> [Records to process]:
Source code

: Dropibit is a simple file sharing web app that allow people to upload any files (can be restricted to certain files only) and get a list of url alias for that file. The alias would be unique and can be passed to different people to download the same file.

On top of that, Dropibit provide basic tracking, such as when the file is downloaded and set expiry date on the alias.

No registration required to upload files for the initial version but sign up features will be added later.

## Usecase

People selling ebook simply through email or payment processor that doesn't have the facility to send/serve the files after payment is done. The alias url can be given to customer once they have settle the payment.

> [Your task]:
Up to and including the line that contains "the same file.", restate each line of the material above word for word, beginning with its first line.

> [Result]:
Source code

: Dropibit is a simple file sharing web app that allow people to upload any files (can be restricted to certain files only) and get a list of url alias for that file. The alias would be unique and can be passed to different people to download the same file.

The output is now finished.